Perdu dans les alvéoles de la Bibliothèque de Babel
Que veut dire qu’un état est possible ? Est-ce à dire qu’il va se réaliser
? Non, cela indique seulement qu’il est susceptible de l’être, qu’il n’est pas
impossible. Ni plus, ni moins.
Faisons un détour par la Bibliothèque de Babel1, une nouvelle
de Jorge Borges. Cette bibliothèque contient tous les livres susceptibles
d’être écrits, dans le passé comme dans le futur. Comment est-ce possible ?
Simple et lumineux : les livres qui la composent, regroupent toutes les
combinaisons imaginables entre les lettres. Il y a donc une quasi infinité de
livres, sur une quasi infinité d’étagères, dans une quasi infinité d’alvéoles.

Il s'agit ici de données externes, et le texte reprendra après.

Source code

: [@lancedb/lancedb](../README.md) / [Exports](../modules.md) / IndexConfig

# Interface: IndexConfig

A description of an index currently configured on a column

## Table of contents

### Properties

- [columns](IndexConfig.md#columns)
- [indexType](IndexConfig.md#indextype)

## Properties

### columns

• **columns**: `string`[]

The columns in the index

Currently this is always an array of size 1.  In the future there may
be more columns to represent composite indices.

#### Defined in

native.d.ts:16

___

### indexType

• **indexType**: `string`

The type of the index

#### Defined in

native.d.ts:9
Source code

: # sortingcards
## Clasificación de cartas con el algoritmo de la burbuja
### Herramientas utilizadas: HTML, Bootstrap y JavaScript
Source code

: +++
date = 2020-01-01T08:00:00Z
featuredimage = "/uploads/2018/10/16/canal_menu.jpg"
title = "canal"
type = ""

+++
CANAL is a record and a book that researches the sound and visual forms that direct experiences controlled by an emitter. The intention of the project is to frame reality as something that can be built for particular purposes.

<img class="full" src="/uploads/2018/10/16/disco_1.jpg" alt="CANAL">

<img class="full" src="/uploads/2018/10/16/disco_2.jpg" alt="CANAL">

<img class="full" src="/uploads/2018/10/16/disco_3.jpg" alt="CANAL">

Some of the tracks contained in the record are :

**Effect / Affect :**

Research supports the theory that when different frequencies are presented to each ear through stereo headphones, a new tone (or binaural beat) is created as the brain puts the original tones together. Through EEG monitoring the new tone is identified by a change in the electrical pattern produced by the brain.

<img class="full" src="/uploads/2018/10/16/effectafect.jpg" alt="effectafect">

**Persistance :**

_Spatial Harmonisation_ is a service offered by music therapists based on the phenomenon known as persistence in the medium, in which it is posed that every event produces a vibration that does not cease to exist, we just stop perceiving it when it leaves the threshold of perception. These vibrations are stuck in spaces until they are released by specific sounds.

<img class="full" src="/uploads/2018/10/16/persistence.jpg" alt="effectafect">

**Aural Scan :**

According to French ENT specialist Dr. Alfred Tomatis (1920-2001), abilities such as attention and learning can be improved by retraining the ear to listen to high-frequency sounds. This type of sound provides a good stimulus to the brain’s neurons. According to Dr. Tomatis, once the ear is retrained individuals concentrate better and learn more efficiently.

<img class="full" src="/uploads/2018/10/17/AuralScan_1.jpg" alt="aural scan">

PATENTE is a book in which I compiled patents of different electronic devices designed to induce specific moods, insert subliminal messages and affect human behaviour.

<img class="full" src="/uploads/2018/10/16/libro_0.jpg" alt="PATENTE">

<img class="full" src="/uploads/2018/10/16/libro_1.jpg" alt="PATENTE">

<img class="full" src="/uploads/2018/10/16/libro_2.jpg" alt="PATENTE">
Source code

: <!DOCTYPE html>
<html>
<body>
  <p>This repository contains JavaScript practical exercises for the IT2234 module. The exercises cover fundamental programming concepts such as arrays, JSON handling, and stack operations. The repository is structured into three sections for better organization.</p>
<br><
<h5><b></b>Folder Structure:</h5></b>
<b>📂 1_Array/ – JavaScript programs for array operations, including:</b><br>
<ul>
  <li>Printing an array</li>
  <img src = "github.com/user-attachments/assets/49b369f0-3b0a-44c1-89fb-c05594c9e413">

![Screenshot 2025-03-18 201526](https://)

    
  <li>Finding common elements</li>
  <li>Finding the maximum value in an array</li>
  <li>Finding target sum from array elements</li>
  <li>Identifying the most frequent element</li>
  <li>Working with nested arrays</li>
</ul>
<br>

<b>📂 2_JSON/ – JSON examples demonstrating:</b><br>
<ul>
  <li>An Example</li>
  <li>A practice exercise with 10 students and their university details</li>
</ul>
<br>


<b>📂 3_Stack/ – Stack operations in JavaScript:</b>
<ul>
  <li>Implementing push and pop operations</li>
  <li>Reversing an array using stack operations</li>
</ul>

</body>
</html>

Les bibliothécaires s’y promènent, prenant en main, de temps en temps, un livre
et s’extasiant quand ils tombent sur une phrase qui a un sens. Car bien sûr
dans cet océan des possibles, il y a d’abord des combinaisons qui n’ont aucun
sens.
Dans la nouvelle, l’un d’eux disserte sur l’idée qu’il pourrait y avoir
un chemin, une façon de trouver les livres comprenant au moins des paragraphes
porteurs de significations. Mais c’est évidemment impossibles : face à l’infini
des possibles, il est impossible de trouver le chemin du réel, c’est-à-dire du
sens. Et pourtant comme l’a écrit Borges : « Il suffit qu’un livre soit concevable pour qu’il existe. Ce qui est
impossible est seul exclu. (…) Cette inutile et prolixe épître que j’écris
existe déjà dans l’un des trente volumes des cinq étagères de l’un des innombrables
hexagones – et sa réfutation aussi ».
Ainsi va notre Univers qui agrandit sans cesse sa bibliothèque de Babel,
et nous perd dans les méandres de ce qui n’existera jamais.